● **Aim of the task**
Look through the records and report how many lines include the word "status", with no other words.

● **Records provided**
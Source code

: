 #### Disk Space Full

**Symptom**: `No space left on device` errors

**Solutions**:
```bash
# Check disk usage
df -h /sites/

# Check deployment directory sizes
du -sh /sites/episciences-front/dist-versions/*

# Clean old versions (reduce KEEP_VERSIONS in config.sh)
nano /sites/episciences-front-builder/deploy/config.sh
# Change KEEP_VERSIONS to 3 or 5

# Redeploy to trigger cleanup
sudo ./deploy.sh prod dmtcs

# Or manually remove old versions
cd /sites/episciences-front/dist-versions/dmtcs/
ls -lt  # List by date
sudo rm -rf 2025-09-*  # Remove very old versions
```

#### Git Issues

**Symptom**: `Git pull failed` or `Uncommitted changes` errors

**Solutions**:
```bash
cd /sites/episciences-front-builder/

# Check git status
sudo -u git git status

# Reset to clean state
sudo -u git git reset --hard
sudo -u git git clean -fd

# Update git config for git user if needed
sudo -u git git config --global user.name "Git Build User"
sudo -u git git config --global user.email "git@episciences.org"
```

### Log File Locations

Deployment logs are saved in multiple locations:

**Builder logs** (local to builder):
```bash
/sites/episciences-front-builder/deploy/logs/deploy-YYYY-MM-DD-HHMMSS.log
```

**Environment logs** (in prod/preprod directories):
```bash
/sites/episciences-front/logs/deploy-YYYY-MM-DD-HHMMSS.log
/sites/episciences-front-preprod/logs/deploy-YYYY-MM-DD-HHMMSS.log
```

● **Answer**
2